AR-Omni is a unified any-to-any model in the autoregressive paradigm without expert decoders.

• One decoder, one token stream, one objective
• Multimodal generation is completely formulated as standard next-token prediction over an interleaved sequence.

Three practical issues in unified AR modeling and our fixes:

1. Modality imbalance → task-aware loss reweighting. Unified AR training can be dominated by modalities with longer token budgets. We use a Weighted NTP objective that upweights task-relevant response tokens, keeping optimization aligned with the intended outputs and preventing skewed learning in unified training.

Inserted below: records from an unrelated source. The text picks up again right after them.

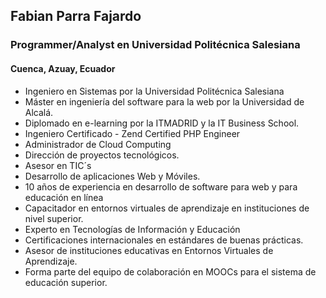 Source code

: 
## Fabian Parra Fajardo
### Programmer/Analyst en Universidad Politécnica Salesiana
#### Cuenca, Azuay, Ecuador

- Ingeniero en Sistemas por la Universidad Politécnica Salesiana
- Máster en ingeniería del software para la web por la Universidad de Alcalá. 
- Diplomado en e-learning por la ITMADRID y la IT Business School.
- Ingeniero Certificado - Zend Certified PHP Engineer
- Administrador de Cloud Computing
- Dirección de proyectos tecnológicos.
- Asesor en TIC´s
- Desarrollo de aplicaciones Web y Móviles.
- 10 años de experiencia en desarrollo de software para web y para educación en línea
- Capacitador en entornos virtuales de aprendizaje en instituciones de nivel superior.
- Experto en Tecnologías de Información y Educación
- Certificaciones internacionales en estándares de buenas prácticas.
- Asesor de instituciones educativas en Entornos Virtuales de Aprendizaje.
- Forma parte del equipo de colaboración en MOOCs para el sistema de educación superior.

2. Visual fidelity → lightweight token-level perceptual alignment loss for image tokens.
   Cross-entropy provides exact-match supervision but lacks geometric awareness in discrete visual codes. We add a small perceptual alignment loss that aligns hidden states to a frozen image embedding space, encouraging visually coherent structures even when token-level matches are imperfect.

3. Stability–creativity trade-offs → finite-state decoding with task-aware strategy switching.
   Different tasks prefer different decoding behaviors. We use a finite-state decoding machine that switches strategies within one generation, using greedy decoding for deterministic subtasks and sampling for open-ended generation, avoiding a one-size-fits-all decoding rule.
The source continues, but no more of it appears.